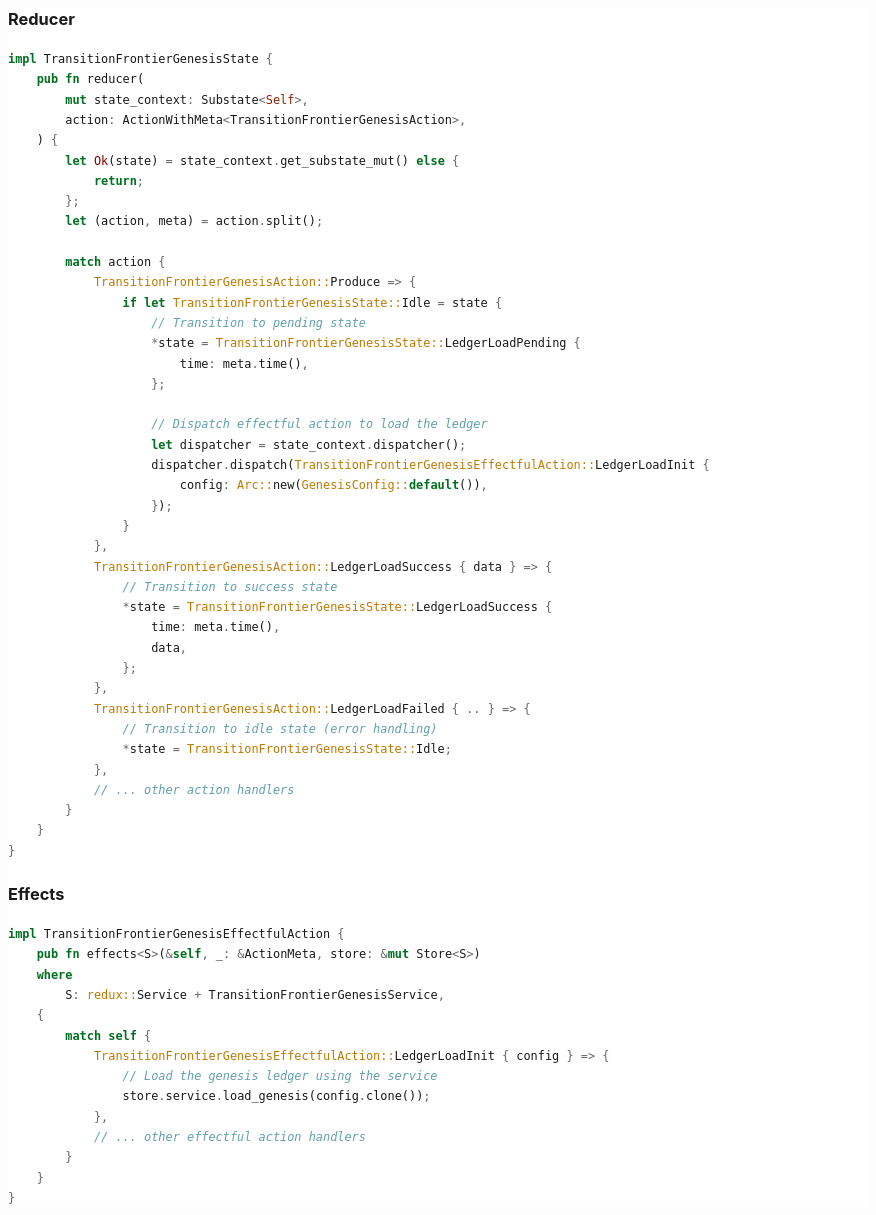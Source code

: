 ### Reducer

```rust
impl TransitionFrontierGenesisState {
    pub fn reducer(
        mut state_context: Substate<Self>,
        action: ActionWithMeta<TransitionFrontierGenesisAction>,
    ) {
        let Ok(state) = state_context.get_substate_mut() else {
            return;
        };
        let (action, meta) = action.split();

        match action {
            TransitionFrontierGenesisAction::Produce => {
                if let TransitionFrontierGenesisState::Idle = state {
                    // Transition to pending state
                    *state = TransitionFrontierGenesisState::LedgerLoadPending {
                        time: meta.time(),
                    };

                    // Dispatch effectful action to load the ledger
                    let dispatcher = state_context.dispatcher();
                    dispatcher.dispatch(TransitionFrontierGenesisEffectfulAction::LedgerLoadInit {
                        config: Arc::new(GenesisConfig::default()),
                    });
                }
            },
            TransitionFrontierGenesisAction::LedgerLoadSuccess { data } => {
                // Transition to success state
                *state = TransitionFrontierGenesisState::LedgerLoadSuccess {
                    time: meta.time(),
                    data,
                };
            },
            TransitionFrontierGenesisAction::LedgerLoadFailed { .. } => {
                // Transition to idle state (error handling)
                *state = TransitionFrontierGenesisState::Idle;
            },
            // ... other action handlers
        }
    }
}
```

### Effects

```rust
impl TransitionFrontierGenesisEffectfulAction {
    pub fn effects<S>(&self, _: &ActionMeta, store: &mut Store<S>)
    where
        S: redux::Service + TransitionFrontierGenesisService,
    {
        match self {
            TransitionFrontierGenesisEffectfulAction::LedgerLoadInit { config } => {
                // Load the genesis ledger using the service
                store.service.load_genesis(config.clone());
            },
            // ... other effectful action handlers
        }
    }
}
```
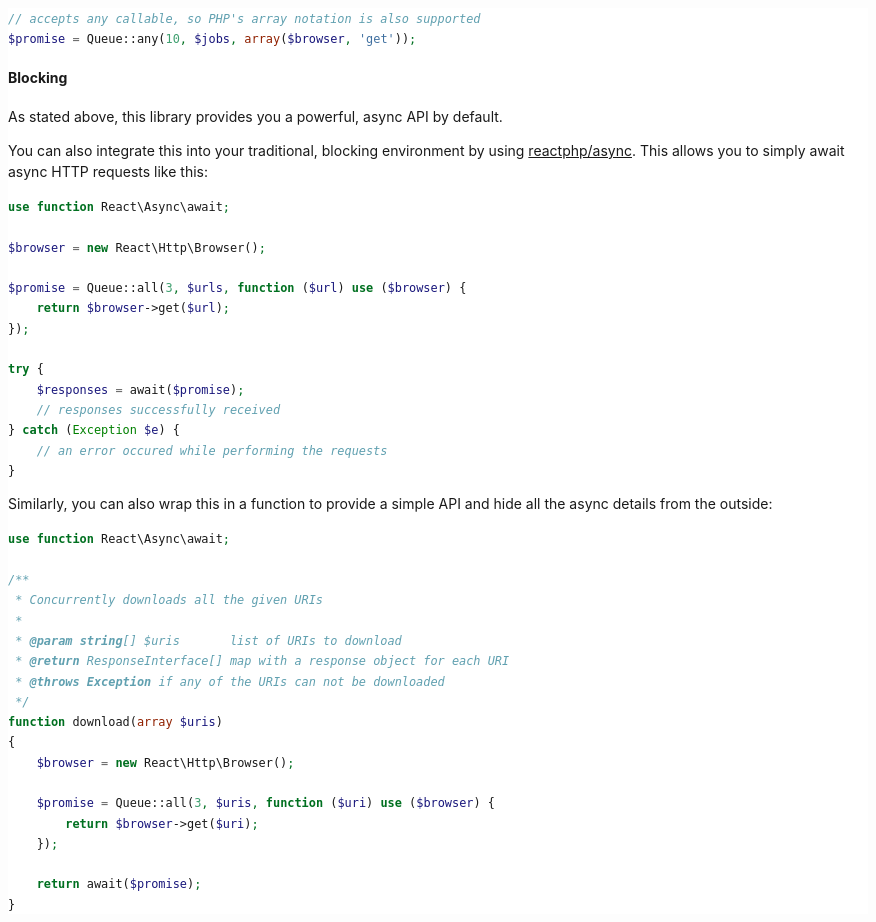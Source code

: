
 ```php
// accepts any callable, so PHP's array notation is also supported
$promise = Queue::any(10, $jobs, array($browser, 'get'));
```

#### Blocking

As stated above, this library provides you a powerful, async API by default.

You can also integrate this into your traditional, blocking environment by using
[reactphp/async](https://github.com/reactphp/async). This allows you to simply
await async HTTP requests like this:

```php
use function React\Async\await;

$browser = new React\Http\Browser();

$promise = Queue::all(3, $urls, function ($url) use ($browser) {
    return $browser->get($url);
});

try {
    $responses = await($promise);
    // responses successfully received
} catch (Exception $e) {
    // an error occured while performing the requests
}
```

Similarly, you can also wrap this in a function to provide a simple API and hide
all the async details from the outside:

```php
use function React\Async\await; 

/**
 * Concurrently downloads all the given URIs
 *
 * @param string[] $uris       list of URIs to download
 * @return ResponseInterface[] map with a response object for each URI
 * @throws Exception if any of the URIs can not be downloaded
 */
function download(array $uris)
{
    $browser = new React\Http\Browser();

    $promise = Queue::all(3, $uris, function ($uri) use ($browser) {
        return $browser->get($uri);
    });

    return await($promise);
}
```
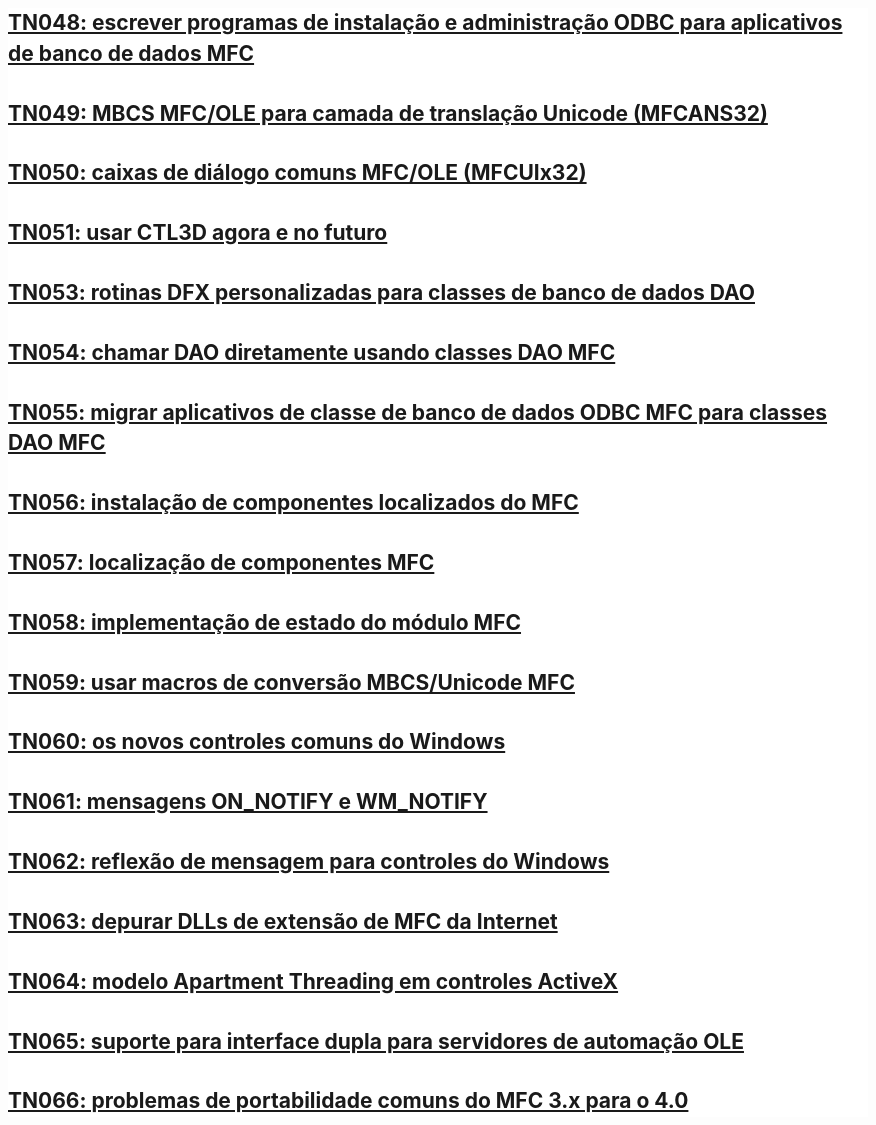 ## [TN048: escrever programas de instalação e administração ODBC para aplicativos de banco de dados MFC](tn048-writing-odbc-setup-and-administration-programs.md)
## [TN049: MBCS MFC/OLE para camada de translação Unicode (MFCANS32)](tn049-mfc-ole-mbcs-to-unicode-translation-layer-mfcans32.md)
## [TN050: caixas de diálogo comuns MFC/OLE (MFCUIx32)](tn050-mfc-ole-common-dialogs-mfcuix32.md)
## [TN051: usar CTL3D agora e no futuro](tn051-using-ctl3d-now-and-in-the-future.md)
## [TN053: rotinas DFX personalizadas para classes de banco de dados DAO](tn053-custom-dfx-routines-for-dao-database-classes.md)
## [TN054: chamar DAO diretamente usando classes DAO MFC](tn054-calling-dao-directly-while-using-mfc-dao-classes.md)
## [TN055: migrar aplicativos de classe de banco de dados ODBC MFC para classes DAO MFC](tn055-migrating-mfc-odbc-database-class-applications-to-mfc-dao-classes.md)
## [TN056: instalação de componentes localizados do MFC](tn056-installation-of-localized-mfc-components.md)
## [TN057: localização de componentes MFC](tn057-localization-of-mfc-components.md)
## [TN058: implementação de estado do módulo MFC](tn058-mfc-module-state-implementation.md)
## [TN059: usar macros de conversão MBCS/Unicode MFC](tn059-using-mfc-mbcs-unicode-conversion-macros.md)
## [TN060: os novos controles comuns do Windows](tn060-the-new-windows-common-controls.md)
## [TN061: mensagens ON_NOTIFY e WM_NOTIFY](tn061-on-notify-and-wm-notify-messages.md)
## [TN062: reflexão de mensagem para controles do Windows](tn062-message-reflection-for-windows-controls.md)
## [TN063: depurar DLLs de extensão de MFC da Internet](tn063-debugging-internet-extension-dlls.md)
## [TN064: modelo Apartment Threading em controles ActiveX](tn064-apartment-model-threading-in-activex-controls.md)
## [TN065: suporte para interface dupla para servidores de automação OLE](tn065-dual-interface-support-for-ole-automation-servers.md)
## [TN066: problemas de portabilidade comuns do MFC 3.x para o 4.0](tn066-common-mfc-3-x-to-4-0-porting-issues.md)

==

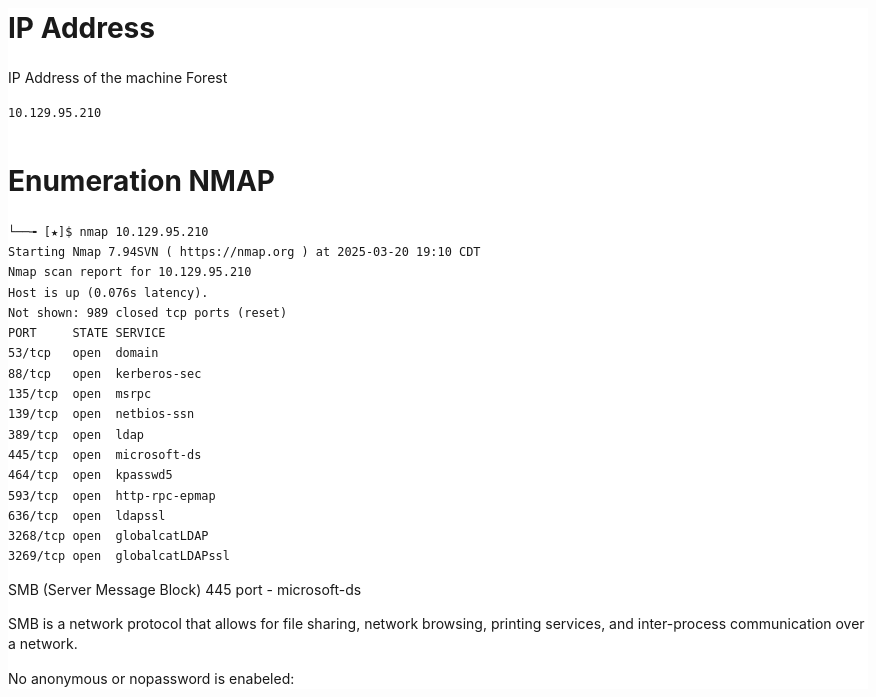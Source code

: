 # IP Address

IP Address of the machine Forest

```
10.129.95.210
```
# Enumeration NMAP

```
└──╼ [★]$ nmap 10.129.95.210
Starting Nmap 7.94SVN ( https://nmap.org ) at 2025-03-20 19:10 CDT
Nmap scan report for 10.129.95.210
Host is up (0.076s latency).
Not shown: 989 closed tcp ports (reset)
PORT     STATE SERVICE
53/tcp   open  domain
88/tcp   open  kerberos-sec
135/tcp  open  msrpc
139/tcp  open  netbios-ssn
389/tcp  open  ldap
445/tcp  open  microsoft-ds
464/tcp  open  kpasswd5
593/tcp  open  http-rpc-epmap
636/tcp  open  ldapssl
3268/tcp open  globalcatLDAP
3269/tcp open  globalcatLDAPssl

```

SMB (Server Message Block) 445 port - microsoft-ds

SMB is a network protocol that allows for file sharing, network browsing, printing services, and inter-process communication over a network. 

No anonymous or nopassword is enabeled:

--

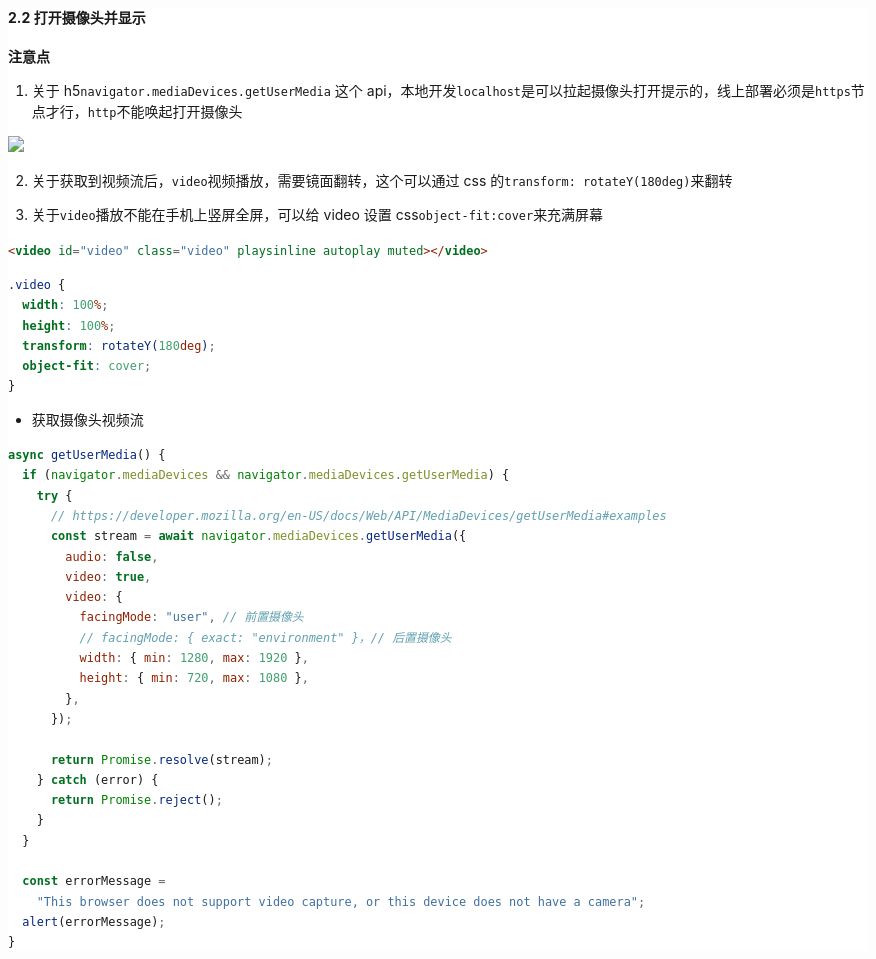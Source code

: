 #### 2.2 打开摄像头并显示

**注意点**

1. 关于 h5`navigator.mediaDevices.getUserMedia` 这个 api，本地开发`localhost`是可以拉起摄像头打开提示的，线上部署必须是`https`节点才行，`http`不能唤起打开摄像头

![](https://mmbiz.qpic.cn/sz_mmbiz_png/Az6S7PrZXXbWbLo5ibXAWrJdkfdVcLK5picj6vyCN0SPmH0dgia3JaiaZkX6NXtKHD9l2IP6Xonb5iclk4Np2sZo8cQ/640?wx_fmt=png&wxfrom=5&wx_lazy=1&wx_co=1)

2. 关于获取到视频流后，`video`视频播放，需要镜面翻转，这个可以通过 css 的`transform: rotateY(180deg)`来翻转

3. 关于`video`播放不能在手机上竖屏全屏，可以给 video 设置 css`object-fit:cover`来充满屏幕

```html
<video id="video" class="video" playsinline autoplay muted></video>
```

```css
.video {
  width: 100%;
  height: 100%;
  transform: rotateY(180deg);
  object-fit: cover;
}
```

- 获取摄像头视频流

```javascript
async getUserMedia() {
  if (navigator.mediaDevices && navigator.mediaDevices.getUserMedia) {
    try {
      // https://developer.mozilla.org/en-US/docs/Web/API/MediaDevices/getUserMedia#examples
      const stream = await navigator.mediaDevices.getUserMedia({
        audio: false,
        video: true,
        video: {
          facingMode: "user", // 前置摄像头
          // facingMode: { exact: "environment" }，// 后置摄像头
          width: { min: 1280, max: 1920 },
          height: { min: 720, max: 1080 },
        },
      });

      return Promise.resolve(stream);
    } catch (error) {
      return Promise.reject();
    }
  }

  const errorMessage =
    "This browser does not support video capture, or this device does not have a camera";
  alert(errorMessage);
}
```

* **What you need to do**: Whenever a line of the data includes "browser", copy that line.

* **Exercise response**:
$promise = Queue::any(10, $jobs, array($browser, 'get'));
$browser = new React\Http\Browser();
$promise = Queue::all(3, $urls, function ($url) use ($browser) {
    return $browser->get($url);
    $browser = new React\Http\Browser();
    $promise = Queue::all(3, $uris, function ($uri) use ($browser) {
        return $browser->get($uri);
    "This browser does not support video capture, or this device does not have a camera";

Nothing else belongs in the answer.